For the last two days, the fair was held in La Caisse. This is the gated community in Lome were expats and embassy workers live. Very swanky. Its guarded by the military. There are a bunch of RPCVs who live there and work for the US embassy and foreign schools. They are great. A group of them hosted a bunch of us Volunteers who were involved in/helping with the trade fair. They had a BBQ for us friday night. Amazing food. The house D and I were staying at is huge. When we got there we werent sure what to do. The lady hosting us has a nanny/maid who takes care of her daughter and the house. I have no how to act around a maid. At the BBQ I sat in a corner cause I have apparently developed social anxiety when I am around Americans who I dont know. There is a big grocery store in la Caisse. D and I bought a whole grain baguette, goat cheese, and a pack of smoked salmon. It was delicious. I ate all of the salmon in one sitting.
The RPCV at whose house we were staying has a nice sound system. But I could not figure out why the music always stopped when she used her iphone. Until she told me that the music was playing from her phone via bluetooth. I thought it was magic.

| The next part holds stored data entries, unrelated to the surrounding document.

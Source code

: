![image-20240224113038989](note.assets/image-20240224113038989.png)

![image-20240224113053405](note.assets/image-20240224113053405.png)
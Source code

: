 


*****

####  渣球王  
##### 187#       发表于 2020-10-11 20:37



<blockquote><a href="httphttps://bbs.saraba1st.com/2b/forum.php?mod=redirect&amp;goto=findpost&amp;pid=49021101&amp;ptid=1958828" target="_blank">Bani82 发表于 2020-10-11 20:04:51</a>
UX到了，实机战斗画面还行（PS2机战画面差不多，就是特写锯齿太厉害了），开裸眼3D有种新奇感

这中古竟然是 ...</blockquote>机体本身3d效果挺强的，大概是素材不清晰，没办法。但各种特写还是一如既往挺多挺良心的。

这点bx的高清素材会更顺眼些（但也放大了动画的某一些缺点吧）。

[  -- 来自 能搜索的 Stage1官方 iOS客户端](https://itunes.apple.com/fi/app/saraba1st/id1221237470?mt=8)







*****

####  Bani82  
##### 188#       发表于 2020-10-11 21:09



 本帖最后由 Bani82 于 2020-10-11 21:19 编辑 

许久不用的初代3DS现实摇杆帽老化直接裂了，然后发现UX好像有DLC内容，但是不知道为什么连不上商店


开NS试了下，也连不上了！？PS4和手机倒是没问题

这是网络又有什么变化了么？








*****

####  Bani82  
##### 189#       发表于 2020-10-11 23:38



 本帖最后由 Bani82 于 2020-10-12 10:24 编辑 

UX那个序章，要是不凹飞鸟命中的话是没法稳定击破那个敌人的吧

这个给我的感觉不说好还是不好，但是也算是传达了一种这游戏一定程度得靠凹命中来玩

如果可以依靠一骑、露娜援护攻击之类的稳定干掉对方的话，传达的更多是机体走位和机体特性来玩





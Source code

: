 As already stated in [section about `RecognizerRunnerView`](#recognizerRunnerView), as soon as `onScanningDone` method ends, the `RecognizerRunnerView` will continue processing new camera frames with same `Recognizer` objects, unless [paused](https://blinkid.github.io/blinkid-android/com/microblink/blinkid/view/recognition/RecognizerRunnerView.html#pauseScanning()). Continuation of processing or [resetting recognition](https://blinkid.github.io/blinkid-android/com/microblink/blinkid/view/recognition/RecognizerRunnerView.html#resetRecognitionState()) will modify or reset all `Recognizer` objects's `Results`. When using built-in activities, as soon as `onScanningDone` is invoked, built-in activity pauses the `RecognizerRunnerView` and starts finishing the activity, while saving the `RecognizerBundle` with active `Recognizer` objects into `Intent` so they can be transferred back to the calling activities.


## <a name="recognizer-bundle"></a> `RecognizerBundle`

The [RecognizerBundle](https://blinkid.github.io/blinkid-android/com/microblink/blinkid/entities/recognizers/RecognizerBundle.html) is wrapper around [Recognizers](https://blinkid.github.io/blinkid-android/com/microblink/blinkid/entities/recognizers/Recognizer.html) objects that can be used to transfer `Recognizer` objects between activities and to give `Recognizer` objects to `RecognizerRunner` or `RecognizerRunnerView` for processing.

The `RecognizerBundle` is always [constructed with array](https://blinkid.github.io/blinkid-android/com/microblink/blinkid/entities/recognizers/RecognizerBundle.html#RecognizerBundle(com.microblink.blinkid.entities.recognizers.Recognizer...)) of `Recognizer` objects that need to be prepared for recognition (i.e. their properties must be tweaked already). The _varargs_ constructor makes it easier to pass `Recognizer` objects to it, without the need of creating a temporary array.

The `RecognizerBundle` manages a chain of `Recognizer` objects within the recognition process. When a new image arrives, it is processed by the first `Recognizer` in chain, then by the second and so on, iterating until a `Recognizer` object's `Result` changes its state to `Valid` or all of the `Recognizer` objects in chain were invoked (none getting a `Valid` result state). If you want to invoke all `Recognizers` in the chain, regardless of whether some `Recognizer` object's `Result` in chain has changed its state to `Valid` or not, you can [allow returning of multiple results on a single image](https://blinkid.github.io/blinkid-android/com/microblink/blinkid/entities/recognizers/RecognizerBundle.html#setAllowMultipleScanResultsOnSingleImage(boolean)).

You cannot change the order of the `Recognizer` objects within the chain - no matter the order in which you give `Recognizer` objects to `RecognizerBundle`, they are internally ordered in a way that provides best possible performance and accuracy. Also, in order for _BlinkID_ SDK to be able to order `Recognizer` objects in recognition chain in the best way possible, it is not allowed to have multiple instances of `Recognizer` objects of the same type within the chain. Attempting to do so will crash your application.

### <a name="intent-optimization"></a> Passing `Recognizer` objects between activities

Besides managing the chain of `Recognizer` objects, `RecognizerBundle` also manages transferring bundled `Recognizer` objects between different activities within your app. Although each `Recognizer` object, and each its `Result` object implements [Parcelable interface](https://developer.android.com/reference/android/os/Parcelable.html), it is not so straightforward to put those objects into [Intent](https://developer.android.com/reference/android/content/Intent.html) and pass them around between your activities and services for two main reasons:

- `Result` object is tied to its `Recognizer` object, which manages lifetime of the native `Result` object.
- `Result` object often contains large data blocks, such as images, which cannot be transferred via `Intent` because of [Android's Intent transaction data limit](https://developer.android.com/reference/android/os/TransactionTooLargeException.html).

La Caisse was nice, but kind of scary. I felt like I was in another world. When we left yesterday, I felt a sense of relief when we walked out of the gates into Lome proper.
Entropy is the one constant of the Togolese infrastructure. Every time I travel, a new section of the route national has developed a pox of craters. Children along the route make pocket money by filling in potholes with dirt and then trying to get tips from passing cars.
When we first got to Togo back in 2010, we all had to take a French test to figure out what level of language class we would be placed in. I tested in at novice-low. In other words, I was put in the most basic French class. At the end of stage, I tested at intermediate-mid, the lowest level I could have and still be able to go to post. Last week, I tested at advanced-low. I am pretty happy. My level of konkumba is pretty low though. I blame this on the fact that I am used to yelling at kids rather than holding conversations with people in Konkumba.
I think that leaving Togo is going to be almost as stressful as coming here was.
I find it interesting how my reading interests go through cycles since I have been here. I came in to PC fixated on fiction. I have, I think, plumbed the depths of interesting sci-fi/fantasy genres. I have explored new genres, like steampunk and magical realism. I have re-read books. And, in some cases, re-re-read them. Now I am finding myself drawn back towards non-fiction. At least until my current favorite authors produce something again. When I got to Togo, it was a tragedy when my phone died. Now, I biked 12 miles in a day to recharge my Nook.